By Asjylyn Loder
Friday, November 28, 2003
The temporary injunctions against the so-called Partial-Birth Abortion Act are the result of almost a decade of work by pro-choice advocates. And say activists, the battle over women's reproductive rights is just entering a new battleground.
(WOMENSENEWS)--Vicki Saporta arrived at the New York Federal Courthouse nearly 40 minutes before the 2 p.m. hearing, making her the first to arrive in the courtroom. "I've been waiting for this a long time," she said, "I wanted to make sure I got my seat."
It was Nov. 5, and within minutes President Bush would sign the Partial-Birth Abortion Act of 2003, enacting a law that many believe bans only late-term abortions but medical experts sayactually criminalizes the safest procedures used for abortions as early as 13 weeks. The law does not provide any exceptions for the health of the woman or the fetus.
Responding swiftly to this challenge, three of the largest and best-known abortion rights organizations waged a multi-front opposition, filing simultaneous legal challenges in Nebraska, New York and California, and mounting a coordinated media and public relations blitz in an effort that capped eight years of continuous, state-by-state skirmishes over the bans.
Saporta, president and chief executive officer of the National Abortion Federation, had filed one of the three preemptive legal challenges. As she waited for the hearing to begin, lawyers with the Center for Reproductive Rights were arguing against the ban in a Nebraska court, while Planned Parenthood waited for its hearing in California. Saporta set her purse and coat on the front bench of the spectator's gallery, her mouth and shoulders determinedly set.

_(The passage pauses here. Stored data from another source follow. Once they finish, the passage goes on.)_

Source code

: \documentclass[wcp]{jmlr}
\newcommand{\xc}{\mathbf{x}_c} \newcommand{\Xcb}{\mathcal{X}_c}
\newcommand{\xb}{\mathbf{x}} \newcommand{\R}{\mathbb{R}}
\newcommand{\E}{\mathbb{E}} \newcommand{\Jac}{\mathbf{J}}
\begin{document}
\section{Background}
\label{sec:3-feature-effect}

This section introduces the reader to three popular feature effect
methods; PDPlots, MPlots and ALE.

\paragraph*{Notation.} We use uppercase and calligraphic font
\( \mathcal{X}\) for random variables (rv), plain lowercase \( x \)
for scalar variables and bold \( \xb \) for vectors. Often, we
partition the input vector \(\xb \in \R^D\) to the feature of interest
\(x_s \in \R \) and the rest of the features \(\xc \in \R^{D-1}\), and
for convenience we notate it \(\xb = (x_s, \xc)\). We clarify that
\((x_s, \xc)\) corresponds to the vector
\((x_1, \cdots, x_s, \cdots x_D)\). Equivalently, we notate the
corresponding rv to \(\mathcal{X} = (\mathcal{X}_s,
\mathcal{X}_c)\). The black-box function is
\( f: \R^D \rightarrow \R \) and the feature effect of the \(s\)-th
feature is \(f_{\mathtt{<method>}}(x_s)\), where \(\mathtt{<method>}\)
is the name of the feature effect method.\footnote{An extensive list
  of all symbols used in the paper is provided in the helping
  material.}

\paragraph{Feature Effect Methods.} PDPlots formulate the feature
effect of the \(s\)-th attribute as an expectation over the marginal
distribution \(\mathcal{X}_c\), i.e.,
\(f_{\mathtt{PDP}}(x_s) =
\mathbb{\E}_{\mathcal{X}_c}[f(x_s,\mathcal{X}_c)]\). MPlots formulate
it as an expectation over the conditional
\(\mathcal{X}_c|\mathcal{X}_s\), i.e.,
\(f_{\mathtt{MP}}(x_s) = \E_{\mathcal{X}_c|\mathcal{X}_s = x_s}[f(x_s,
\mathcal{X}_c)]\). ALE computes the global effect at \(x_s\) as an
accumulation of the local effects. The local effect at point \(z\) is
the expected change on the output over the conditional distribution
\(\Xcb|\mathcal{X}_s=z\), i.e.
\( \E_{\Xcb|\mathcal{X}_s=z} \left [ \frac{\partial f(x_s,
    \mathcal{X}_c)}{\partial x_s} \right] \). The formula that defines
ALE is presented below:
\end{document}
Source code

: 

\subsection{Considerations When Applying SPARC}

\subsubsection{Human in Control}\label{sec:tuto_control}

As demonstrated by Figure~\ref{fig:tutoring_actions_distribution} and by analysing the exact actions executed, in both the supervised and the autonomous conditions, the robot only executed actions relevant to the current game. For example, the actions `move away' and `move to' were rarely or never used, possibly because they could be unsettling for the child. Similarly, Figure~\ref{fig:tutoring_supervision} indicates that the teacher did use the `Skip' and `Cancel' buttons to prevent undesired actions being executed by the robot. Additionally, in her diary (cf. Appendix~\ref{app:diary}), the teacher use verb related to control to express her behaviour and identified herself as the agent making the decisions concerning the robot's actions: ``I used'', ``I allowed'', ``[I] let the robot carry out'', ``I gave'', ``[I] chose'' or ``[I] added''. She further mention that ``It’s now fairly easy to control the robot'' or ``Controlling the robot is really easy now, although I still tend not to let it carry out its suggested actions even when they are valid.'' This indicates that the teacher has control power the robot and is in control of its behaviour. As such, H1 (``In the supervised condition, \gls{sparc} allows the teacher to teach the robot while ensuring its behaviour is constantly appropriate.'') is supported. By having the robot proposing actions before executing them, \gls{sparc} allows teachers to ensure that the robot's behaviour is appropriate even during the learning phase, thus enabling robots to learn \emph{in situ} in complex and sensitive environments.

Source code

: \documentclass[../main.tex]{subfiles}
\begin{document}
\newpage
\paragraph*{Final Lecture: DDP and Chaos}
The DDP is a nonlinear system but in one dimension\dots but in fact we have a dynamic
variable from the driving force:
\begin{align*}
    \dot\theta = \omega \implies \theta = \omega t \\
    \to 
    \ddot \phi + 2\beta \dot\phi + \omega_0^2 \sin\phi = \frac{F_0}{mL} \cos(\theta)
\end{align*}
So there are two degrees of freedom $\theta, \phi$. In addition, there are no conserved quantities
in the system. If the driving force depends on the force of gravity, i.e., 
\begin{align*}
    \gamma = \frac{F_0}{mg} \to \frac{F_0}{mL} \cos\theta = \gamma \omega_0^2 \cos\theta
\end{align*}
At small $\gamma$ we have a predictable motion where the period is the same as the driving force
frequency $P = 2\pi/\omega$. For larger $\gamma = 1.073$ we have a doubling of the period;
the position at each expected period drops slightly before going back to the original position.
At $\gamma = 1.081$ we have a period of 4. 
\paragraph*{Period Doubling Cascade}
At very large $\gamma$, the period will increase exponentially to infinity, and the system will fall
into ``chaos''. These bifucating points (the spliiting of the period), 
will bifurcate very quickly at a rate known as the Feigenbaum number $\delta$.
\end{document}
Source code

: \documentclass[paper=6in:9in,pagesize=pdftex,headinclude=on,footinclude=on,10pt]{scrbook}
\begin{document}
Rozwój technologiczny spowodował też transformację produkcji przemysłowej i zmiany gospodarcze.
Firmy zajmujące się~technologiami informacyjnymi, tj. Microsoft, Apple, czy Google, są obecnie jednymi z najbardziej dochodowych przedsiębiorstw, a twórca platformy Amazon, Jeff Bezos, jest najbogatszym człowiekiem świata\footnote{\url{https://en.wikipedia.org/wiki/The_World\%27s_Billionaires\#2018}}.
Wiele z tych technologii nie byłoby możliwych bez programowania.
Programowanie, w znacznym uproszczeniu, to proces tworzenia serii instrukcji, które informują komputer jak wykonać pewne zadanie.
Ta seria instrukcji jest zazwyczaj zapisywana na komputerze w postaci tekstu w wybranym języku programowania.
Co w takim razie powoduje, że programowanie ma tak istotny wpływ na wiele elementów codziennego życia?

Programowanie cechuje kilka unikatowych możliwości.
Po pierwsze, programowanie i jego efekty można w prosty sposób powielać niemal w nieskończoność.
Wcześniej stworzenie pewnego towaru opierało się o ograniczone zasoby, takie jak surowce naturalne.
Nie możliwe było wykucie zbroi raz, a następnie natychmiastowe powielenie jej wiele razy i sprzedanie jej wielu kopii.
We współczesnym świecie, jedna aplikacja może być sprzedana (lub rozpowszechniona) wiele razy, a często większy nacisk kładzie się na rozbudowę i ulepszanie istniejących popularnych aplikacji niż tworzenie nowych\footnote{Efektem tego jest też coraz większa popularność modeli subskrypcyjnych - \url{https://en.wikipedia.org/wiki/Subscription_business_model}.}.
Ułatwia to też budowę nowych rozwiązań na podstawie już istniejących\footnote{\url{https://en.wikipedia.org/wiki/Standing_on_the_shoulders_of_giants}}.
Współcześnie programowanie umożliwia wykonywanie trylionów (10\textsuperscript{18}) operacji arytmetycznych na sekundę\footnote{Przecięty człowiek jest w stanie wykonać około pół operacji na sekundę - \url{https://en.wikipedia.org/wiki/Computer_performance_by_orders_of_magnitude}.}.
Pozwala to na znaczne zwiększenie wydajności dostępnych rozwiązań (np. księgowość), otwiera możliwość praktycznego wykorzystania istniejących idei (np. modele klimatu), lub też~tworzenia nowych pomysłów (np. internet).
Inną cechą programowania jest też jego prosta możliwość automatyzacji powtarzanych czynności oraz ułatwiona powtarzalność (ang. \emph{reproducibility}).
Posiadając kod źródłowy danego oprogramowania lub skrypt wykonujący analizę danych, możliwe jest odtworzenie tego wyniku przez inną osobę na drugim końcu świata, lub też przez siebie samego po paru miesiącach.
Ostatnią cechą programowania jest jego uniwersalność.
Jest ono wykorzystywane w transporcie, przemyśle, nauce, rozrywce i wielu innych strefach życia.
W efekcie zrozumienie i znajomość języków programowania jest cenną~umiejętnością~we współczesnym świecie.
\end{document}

Saporta's organization, represented by the American Civil Liberties Union, had found out late the previous day that the case, National Abortion Federation v. Ashcroft, would be heard the next afternoon. The federation represents nearly 400 abortion facilities that together perform about 50 percent of the approximately 1.31 million abortions in the United States each year. Without an injunction, the law would go into effect at midnight.
A former organizing leader for 20 years with the International Brotherhood of Teamsters, Saporta took over at the federation, based in Washington, D.C., in 1995. Two weeks later, the first federal partial-birth ban was introduced.

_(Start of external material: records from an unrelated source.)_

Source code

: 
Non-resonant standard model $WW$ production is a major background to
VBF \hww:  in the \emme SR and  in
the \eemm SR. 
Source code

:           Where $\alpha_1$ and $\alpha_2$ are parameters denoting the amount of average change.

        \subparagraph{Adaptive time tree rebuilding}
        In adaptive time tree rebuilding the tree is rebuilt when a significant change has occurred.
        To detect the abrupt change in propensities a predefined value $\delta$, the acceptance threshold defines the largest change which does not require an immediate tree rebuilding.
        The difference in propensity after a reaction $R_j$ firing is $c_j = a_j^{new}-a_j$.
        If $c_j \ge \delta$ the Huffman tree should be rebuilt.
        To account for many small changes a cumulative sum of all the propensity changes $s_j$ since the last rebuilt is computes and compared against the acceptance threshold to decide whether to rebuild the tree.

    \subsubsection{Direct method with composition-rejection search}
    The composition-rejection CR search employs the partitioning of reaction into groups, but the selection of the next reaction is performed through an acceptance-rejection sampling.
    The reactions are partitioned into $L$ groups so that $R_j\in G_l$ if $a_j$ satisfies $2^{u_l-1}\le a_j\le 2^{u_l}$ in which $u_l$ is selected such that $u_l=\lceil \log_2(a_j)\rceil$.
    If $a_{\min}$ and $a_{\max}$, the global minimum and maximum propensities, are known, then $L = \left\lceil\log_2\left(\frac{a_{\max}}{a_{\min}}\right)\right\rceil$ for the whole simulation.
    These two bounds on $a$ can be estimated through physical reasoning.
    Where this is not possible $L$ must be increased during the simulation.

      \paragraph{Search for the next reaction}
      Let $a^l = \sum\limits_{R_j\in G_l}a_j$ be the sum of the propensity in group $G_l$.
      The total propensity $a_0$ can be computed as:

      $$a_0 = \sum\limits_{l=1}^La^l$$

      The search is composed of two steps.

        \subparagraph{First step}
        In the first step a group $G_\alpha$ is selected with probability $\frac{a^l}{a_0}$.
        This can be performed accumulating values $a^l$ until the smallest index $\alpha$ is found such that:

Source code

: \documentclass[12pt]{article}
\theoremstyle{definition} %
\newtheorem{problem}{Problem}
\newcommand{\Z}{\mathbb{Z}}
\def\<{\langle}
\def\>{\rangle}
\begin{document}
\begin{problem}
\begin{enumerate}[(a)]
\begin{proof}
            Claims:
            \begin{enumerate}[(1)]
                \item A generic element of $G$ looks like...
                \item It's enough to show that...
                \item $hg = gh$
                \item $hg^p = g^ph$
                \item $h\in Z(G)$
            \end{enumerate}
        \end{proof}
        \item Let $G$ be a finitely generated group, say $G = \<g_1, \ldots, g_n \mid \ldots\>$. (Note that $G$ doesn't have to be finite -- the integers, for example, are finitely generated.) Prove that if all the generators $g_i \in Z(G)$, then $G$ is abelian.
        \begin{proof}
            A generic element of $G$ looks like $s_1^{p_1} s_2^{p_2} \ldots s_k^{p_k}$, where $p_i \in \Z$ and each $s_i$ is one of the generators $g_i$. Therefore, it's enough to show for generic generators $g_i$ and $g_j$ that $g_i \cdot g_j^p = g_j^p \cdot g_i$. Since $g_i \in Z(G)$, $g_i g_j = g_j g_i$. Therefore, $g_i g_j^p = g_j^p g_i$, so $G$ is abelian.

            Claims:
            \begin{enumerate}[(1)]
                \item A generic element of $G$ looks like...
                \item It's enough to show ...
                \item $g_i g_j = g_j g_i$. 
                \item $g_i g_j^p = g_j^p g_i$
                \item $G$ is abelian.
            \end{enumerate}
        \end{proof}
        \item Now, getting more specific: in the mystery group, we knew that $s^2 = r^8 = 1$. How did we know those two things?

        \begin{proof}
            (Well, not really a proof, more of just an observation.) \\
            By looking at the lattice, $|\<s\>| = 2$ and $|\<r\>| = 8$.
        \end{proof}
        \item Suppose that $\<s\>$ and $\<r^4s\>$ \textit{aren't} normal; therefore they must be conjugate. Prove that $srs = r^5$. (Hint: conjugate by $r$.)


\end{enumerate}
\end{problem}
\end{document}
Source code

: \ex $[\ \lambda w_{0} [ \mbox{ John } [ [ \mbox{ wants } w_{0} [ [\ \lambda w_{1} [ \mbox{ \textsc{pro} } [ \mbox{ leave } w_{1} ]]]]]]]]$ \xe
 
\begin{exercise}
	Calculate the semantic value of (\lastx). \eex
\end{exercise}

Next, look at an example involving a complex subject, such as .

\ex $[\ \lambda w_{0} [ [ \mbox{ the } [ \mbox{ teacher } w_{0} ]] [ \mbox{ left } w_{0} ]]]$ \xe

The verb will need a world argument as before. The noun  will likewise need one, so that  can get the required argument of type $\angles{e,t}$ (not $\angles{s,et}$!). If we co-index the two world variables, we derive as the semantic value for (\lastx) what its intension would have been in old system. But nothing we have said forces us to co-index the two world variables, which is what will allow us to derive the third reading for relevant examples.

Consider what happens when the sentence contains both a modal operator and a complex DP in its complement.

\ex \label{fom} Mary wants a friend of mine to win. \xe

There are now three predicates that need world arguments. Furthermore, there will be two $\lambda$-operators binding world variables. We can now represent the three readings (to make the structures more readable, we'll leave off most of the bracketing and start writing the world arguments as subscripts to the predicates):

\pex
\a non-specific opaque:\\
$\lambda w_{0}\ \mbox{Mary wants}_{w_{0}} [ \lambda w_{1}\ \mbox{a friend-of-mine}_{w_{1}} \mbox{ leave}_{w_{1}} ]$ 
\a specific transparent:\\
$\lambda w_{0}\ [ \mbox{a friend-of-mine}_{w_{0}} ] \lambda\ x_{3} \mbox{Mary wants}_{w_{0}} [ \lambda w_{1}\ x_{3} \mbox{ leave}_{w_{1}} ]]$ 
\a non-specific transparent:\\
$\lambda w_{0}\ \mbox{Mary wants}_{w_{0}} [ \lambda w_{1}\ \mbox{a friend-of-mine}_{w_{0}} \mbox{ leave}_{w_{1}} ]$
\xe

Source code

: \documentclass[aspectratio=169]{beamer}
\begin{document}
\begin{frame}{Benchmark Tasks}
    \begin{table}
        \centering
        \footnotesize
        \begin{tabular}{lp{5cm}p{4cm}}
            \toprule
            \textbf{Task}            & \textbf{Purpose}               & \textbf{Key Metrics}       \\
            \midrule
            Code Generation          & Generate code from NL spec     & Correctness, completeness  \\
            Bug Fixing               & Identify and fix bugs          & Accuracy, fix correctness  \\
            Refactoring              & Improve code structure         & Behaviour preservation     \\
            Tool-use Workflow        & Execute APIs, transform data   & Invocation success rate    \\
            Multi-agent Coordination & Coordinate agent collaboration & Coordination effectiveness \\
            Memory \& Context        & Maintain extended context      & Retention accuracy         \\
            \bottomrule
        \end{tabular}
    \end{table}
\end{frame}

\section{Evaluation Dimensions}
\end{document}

The fight against the partial-birth bans has defined Saporta's tenure at the federation, just as it has defined the abortion-rights movement for the much of the last decade. Arguably the single largest challenge to face abortion rights activists in recent years, the bans have become the keystone in a broad anti-choice strategy to whittle away abortion rights.
Under the latest version of the law, physicians will face fines and a two-year prison term unless the woman's life is in danger, criminalizing some abortions even if the physician believes the woman's health to be at risk. In addition, the husband of the pregnant woman or the woman's parents if she is under 18, may sue the physician for damages. The pregnant woman is exempt from prosecution.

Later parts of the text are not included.